= Problem statement =
Give every line below again, exactly as it appears.

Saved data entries
== Segment start ==

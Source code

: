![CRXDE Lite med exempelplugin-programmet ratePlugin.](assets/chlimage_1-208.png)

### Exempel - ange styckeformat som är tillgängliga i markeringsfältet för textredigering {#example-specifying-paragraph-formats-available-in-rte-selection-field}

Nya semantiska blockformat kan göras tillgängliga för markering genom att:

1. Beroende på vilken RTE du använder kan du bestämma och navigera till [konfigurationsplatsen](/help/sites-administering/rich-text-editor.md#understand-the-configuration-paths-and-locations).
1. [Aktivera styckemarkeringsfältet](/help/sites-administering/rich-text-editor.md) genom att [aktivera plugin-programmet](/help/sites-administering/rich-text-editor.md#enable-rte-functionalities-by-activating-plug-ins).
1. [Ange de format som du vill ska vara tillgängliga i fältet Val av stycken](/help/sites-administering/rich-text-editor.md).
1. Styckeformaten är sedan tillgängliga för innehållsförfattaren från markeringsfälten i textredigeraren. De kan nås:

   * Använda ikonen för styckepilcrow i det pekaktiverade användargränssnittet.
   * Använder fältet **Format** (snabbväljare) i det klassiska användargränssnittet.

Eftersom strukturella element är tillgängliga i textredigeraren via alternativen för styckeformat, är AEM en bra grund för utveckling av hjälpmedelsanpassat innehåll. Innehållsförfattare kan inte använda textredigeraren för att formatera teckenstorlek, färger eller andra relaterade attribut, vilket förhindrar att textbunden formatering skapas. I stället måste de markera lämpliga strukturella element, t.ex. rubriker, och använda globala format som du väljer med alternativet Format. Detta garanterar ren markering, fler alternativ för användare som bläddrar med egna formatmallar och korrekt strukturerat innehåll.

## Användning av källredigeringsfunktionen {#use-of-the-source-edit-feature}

== Segment end ==

= Result of this exercise =
Source code

:![CRXDE Lite med exempelplugin-programmet ratePlugin.](assets/chlimage_1-208.png)

### Exempel - ange styckeformat som är tillgängliga i markeringsfältet för textredigering {#example-specifying-paragraph-formats-available-in-rte-selection-field}

Nya semantiska blockformat kan göras tillgängliga för markering genom att:

1. Beroende på vilken RTE du använder kan du bestämma och navigera till [konfigurationsplatsen](/help/sites-administering/rich-text-editor.md#understand-the-configuration-paths-and-locations).
1. [Aktivera styckemarkeringsfältet](/help/sites-administering/rich-text-editor.md) genom att [aktivera plugin-programmet](/help/sites-administering/rich-text-editor.md#enable-rte-functionalities-by-activating-plug-ins).
1. [Ange de format som du vill ska vara tillgängliga i fältet Val av stycken](/help/sites-administering/rich-text-editor.md).
1. Styckeformaten är sedan tillgängliga för innehållsförfattaren från markeringsfälten i textredigeraren. De kan nås:

   * Använda ikonen för styckepilcrow i det pekaktiverade användargränssnittet.
   * Använder fältet **Format** (snabbväljare) i det klassiska användargränssnittet.

Eftersom strukturella element är tillgängliga i textredigeraren via alternativen för styckeformat, är AEM en bra grund för utveckling av hjälpmedelsanpassat innehåll. Innehållsförfattare kan inte använda textredigeraren för att formatera teckenstorlek, färger eller andra relaterade attribut, vilket förhindrar att textbunden formatering skapas. I stället måste de markera lämpliga strukturella element, t.ex. rubriker, och använda globala format som du väljer med alternativet Format. Detta garanterar ren markering, fler alternativ för användare som bläddrar med egna formatmallar och korrekt strukturerat innehåll.

## Användning av källredigeringsfunktionen {#use-of-the-source-edit-feature}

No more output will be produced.